*TASK REQUIREMENTS*.
Search the records below for the word "springuser". Pull out each line that has it.

Saved entries
##########

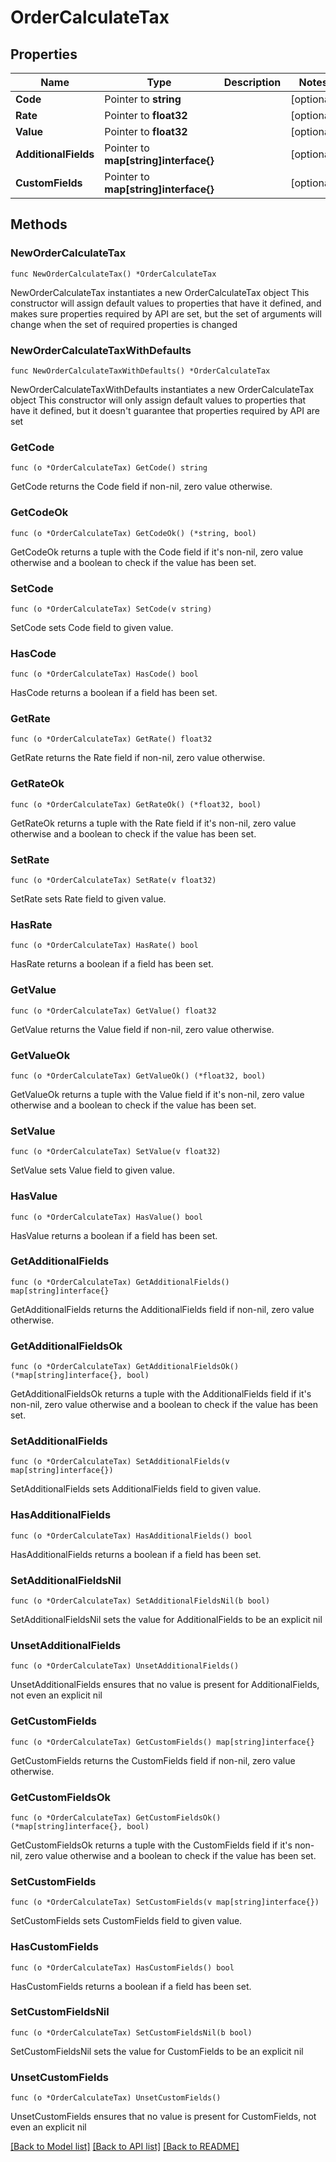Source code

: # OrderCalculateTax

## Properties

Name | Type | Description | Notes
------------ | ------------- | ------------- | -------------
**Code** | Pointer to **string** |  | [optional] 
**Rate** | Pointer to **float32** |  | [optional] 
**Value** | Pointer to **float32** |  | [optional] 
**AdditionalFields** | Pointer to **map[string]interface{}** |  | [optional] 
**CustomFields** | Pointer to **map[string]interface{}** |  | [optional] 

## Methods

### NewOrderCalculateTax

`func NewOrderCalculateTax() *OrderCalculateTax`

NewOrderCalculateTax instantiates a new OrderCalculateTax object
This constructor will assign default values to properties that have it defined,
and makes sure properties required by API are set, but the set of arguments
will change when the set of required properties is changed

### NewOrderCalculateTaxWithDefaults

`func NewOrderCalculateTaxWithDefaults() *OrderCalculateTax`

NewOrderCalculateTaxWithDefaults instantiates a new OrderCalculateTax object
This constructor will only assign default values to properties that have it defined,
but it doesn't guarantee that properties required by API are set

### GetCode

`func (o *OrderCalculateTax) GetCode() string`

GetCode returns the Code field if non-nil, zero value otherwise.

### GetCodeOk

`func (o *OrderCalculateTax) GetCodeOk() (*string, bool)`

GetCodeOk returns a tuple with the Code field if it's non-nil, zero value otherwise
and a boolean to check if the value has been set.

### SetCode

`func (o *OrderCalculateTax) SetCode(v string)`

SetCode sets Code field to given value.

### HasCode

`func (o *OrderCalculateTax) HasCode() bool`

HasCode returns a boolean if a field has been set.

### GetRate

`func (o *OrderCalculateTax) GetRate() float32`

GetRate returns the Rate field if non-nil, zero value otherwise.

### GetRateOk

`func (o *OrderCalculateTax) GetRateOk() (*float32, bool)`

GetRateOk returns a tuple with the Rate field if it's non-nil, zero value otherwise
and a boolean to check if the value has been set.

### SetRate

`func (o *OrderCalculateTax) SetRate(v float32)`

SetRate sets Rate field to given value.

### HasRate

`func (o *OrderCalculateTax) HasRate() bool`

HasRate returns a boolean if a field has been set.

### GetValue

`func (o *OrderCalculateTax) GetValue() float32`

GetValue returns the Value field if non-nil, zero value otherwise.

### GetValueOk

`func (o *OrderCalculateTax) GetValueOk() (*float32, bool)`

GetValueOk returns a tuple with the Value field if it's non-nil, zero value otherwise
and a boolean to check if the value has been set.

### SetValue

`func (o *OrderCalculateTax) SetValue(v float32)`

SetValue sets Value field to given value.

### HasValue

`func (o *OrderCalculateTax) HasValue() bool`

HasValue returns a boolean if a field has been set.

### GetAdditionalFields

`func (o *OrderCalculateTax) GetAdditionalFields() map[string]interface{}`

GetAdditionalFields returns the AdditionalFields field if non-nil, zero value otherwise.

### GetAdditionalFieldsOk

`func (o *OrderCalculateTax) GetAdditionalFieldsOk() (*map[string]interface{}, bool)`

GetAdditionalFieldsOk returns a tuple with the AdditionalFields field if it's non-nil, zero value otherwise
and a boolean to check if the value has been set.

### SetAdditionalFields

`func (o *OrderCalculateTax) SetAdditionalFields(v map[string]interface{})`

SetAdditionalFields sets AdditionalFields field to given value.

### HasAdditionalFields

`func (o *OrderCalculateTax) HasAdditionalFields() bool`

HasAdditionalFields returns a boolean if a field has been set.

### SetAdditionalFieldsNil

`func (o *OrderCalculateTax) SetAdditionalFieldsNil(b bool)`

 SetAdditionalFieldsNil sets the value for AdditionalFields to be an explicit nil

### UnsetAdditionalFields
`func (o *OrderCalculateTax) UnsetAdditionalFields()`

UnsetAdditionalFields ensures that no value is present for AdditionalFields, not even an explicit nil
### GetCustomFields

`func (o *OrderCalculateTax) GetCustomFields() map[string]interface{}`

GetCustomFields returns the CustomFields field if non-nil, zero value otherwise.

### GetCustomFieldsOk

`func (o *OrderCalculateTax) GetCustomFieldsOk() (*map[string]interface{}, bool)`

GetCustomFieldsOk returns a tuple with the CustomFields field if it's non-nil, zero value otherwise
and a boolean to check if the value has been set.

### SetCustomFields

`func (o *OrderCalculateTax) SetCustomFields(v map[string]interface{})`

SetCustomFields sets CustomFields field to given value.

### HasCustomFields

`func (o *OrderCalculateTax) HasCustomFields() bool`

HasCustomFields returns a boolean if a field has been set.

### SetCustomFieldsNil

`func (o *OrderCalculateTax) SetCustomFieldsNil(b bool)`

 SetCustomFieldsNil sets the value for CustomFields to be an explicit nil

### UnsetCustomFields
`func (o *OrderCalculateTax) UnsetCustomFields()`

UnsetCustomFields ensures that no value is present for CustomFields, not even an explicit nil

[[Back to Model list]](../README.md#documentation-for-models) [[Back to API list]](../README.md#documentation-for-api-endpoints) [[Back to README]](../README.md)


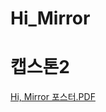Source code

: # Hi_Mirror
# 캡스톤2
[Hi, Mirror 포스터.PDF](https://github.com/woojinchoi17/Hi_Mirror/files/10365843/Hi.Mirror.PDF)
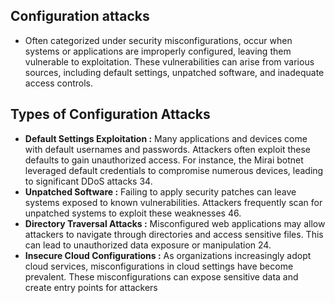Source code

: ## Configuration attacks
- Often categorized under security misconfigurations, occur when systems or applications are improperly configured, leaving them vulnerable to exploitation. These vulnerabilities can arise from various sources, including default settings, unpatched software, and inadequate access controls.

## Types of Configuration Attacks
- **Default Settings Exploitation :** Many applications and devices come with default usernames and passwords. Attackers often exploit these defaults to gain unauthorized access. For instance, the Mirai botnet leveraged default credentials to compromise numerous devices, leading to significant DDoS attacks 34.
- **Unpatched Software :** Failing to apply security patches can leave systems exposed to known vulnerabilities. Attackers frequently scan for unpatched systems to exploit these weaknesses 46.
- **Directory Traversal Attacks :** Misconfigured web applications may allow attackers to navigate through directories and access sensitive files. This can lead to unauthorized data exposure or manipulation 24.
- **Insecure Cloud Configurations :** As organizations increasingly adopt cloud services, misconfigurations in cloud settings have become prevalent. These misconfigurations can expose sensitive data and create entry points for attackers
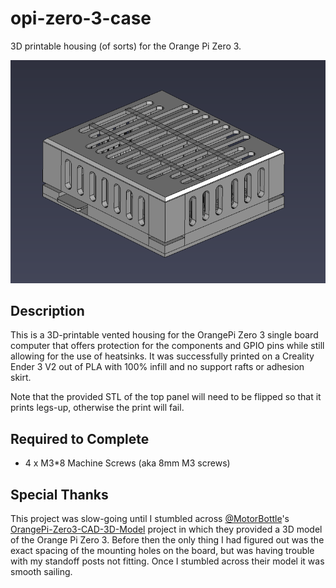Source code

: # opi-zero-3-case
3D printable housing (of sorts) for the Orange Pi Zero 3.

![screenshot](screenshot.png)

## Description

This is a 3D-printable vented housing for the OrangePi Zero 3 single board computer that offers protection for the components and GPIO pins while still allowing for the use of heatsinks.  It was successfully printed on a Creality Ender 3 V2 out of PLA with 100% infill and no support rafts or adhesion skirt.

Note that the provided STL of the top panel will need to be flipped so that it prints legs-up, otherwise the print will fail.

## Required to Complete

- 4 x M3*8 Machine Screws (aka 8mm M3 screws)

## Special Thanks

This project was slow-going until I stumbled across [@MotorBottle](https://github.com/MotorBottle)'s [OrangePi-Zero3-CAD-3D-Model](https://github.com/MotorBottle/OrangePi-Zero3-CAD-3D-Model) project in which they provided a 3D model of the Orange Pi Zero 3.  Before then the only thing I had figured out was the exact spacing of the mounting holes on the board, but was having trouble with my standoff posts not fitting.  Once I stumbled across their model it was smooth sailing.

##########

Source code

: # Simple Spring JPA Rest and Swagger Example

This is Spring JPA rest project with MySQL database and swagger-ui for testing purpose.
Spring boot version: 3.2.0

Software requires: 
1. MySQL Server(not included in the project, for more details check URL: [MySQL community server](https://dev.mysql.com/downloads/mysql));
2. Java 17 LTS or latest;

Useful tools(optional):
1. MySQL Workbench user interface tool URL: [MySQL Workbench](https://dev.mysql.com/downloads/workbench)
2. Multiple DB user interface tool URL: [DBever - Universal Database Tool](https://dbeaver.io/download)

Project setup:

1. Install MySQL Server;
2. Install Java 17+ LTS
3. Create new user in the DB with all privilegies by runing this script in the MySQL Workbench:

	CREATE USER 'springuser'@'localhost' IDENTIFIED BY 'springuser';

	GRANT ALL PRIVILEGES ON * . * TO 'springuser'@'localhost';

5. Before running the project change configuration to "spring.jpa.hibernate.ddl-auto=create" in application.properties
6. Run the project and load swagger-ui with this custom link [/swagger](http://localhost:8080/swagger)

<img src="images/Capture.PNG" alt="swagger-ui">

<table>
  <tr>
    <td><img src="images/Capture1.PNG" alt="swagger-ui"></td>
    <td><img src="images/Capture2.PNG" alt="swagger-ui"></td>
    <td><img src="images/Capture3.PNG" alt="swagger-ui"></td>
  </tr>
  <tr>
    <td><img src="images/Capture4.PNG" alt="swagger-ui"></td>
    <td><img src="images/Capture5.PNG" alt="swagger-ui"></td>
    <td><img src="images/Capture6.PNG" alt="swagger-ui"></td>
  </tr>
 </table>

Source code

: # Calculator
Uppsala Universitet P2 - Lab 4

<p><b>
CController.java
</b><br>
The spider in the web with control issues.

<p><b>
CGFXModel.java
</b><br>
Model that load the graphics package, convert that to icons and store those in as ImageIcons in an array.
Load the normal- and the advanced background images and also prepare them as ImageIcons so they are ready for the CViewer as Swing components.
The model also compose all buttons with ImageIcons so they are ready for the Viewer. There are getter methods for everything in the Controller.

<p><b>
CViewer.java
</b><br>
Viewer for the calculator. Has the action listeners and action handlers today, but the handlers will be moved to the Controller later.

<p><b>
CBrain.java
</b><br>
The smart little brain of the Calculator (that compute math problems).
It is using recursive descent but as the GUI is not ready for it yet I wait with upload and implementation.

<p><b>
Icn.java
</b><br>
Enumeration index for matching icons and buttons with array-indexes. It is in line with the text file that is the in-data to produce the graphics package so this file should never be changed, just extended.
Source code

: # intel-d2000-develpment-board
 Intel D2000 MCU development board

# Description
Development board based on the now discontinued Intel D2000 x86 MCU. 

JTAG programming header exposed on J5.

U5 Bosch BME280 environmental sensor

##########

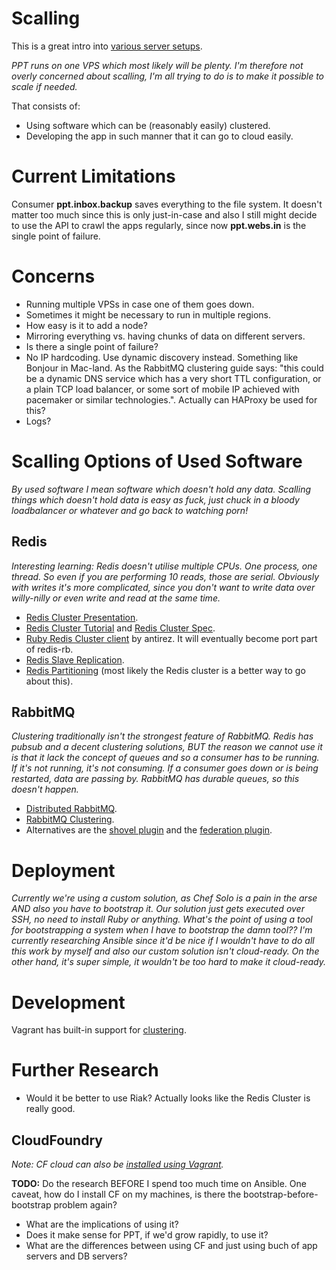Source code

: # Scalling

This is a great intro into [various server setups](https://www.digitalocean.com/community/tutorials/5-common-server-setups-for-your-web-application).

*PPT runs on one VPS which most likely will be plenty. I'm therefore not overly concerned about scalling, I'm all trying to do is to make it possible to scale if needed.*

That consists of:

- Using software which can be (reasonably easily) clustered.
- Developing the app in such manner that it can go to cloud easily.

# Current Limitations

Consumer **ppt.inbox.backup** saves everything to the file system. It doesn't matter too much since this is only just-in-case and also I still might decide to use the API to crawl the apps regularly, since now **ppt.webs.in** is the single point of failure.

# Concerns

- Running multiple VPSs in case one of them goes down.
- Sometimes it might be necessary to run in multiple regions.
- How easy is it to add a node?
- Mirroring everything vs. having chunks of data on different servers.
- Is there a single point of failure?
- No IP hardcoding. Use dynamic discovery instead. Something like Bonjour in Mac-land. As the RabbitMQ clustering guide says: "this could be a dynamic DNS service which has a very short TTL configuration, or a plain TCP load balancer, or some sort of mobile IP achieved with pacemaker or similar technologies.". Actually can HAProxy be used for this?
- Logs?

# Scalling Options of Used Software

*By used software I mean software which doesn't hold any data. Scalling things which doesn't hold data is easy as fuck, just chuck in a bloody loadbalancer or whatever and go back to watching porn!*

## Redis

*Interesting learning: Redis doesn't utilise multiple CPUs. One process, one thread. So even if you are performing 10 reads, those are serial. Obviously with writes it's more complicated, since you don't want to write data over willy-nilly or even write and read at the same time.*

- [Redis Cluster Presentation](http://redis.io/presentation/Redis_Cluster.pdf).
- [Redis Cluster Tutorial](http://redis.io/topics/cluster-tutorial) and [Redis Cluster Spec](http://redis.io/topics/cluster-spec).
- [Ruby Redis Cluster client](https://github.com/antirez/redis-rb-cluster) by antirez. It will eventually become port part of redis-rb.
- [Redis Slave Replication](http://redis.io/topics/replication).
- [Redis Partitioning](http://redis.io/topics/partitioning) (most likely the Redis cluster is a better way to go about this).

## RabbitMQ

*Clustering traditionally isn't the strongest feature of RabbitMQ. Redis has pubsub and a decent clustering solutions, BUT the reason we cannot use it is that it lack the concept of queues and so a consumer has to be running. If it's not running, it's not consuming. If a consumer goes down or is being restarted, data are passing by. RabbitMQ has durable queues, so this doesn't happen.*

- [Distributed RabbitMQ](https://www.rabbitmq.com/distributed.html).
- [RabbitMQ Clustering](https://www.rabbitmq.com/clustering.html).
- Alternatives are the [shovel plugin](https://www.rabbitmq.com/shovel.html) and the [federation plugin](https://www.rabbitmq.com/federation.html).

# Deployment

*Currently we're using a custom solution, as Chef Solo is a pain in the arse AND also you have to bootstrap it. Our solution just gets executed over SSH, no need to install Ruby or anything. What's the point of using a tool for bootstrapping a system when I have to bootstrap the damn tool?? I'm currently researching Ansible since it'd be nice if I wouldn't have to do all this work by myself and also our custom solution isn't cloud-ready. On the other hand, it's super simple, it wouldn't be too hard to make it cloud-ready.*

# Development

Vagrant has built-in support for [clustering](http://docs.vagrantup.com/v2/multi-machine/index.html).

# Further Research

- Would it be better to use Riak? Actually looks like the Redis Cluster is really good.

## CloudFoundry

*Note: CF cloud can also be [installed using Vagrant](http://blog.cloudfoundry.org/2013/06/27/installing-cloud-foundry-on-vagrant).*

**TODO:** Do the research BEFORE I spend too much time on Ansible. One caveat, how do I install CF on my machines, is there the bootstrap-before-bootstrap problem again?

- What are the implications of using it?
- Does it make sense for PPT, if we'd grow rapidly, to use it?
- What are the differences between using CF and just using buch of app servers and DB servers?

##########

*SOLUTION FOR THIS TASK*.
	CREATE USER 'springuser'@'localhost' IDENTIFIED BY 'springuser';
	GRANT ALL PRIVILEGES ON * . * TO 'springuser'@'localhost';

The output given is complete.